Norman W. Lewis (1909-1979) was a Black American painter, of Bermudan descent, associated with the Harlem Renaissance and the Abstract Expressionist movement. Lewis was a member of the tight-knit Harlem artistic community, known as the 306 Group, which included prominent African American artists such as Romare Bearden and Jacob Lawrence.
Lewis’ early work (1933-1940) has been described as Social Realism; figural scenes focusing on the struggles of Harlem’s black urban community. During this period, Lewis’ paintings frequently depicted bread lines, evictions, and episodes of police brutality.
In the early 1940s, Lewis began to transition away from Social Realism, finding Abstraction to be a more effective art form for countering the racial prejudices of his generation. Lewis wanted to break free from the ethnic stereotypes developing around African American art and open the door for black artists seeking to expand into other forms of expression. The transition to Abstraction proved to be an important tool for both, his artistic creativity and intellectual developement.
By the mid-1940s, Lewis had begun gaining exposure within New York’s abstract expressionist art community. In 1949 New York’s Willard Gallery, which was considered one of the most prestigious commercial venues for abstract expressionism, hosted Lewis’ first solo exhibition. The works exhibited highlighted his signature calligraphic line form, featuring figural groups engaged in frenetic movement and energy. The gallery went on to provide Lewis nine additional solo exhibits over the next decade and managed his career until 1964.
In 1950, Lewis was the sole African-American participant in the famous, closed-door symposium at Studio 35 which ambitiously set out to define the abstract art movement. The following year, MoMA included Lewis’s work in their influential exhibition, Abstract Painting and Sculpture in America.
In 1955, Lewis became the first African-American artist to receive the Carnegie International Award for his seminal work, Migrating Birds. The New York Herald-Tribune art critic covering the event proclaimed Lewis’s achievement to be “one of the most significant events of the 1955 art year.”
In 1963, Lewis was a founding member of SPIRAL; a group of black artists committed to assisting the ongoing Civil Rights Movement through art.

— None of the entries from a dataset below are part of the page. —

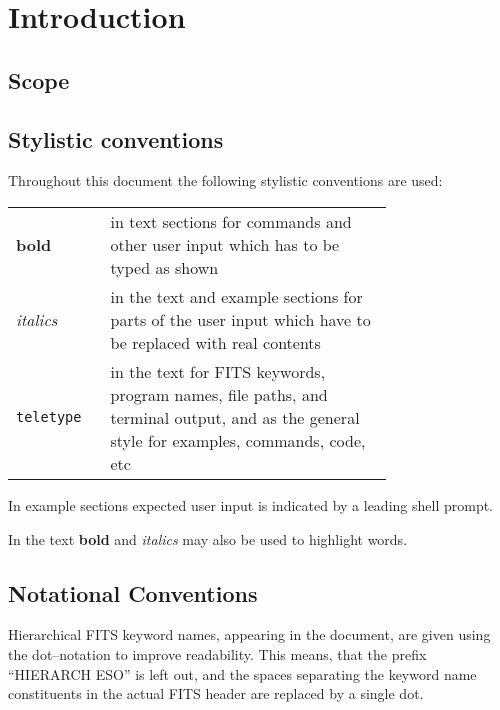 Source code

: \section{Introduction}
\label{sec:introduction}

\subsection{Scope}
\label{sec:scope}



\subsection{Stylistic conventions}
\label{sec:style}

Throughout this document the following stylistic conventions are used:

\begin{tabular}{lp{0.75\linewidth}}
\textbf{bold}     & in text sections for commands and other
                    user input which has to be typed as shown \\
\textit{italics}  & in the text and example sections for parts of the user
                    input which have to be replaced with real contents \\
\texttt{teletype} & in the text for FITS keywords, program names, file paths,
                    and terminal output, and as the general style for examples,
                    commands, code, etc \\
\end{tabular}

In example sections expected user input is indicated by a leading shell
prompt.

In the text \textbf{bold} and \textit{italics} may also be used to highlight
words.

\subsection{Notational Conventions}
\label{sec:notation}

Hierarchical FITS keyword names, appearing in the document, are given using the
dot--notation to improve readability. This means, that the prefix ``HIERARCH
ESO'' is left out, and the spaces separating the keyword name constituents in
the actual FITS header are replaced by a single dot.

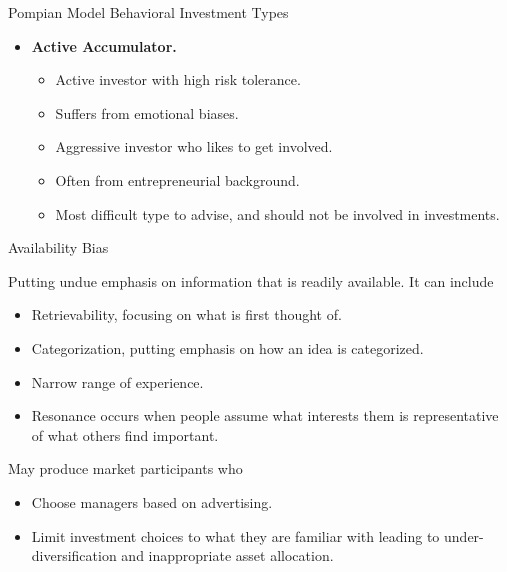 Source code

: \documentclass[../custom]{flashcards}
\begin{document}
\begin{flashcard}[\studyArea]{Pompian Model Behavioral Investment Types}
\begin{itemize}[nosep]
        \item \textbf{Active Accumulator.}
            \begin{itemize}[nosep]
                \item Active investor with high risk tolerance.
                \item Suffers from emotional biases. 
                \item Aggressive investor who likes to get involved.
                \item Often from entrepreneurial background.
                \item Most difficult type to advise, and should not be involved in investments.
            \end{itemize}
    \end{itemize}
\end{flashcard}

\begin{flashcard}[\studyArea]{Availability Bias}
    \begin{flushleft}
        Putting undue emphasis on information that is readily available. It can include
        \begin{itemize}
            \item Retrievability, focusing on what is first thought of.
            \item Categorization, putting emphasis on how an idea is categorized.
            \item Narrow range of experience.
            \item Resonance occurs when people assume what interests them is representative of what others find important.\newline
        \end{itemize}

        May produce market participants who
        \begin{itemize}
            \item Choose managers based on advertising.
            \item Limit investment choices to what they are familiar with leading to under-diversification and inappropriate asset allocation.
        \end{itemize}
    \end{flushleft}
\end{flashcard}

\renewcommand{\studyArea}{Portfolio Management for Institutional Investors}
\end{document}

SPIRAL exemplified the spirit of the civil rights era by exploring the relationship between art and race in the ongoing struggle for social equality. Between 1965 and 1971, Lewis supported himself financially by teaching for HARYOUT-ACT, Inc. (Harlem Youth in Action), an anti-poverty program designed to help urban youth remain in school.
In 1969, Lewis, along with artist Romare Bearden, founded the Gallery Cinque to showcase African American artists. The gallery was named after the African slave abducted from Sierra Leone who led a mutiny aboard the slave ship Amistad. The Cinque Gallery was dedicated to fostering the careers of black artists and made significant contributions towards gaining recognition for the Black Arts Community.
Lewis remained well under the radar of most mainstream art critics during the height of abstract expressionism’s popularity, but his works were highly regarded within the New York art community. In 1972 Lewis was awarded a grant from the Mark Rothko Foundation. That same year he was also granted a Fellowship from the National Endowment for the Arts. And in 1975 Lewis was awarded a Guggenheim Fellowship.
Lewis unexpectedly passed away on August 27, 1979, in New York City. Throughout his career, he remained a vocal advocate for the promotion of Black artists. His tireless community activism helped pave the way for future generations of aspiring African-American painters.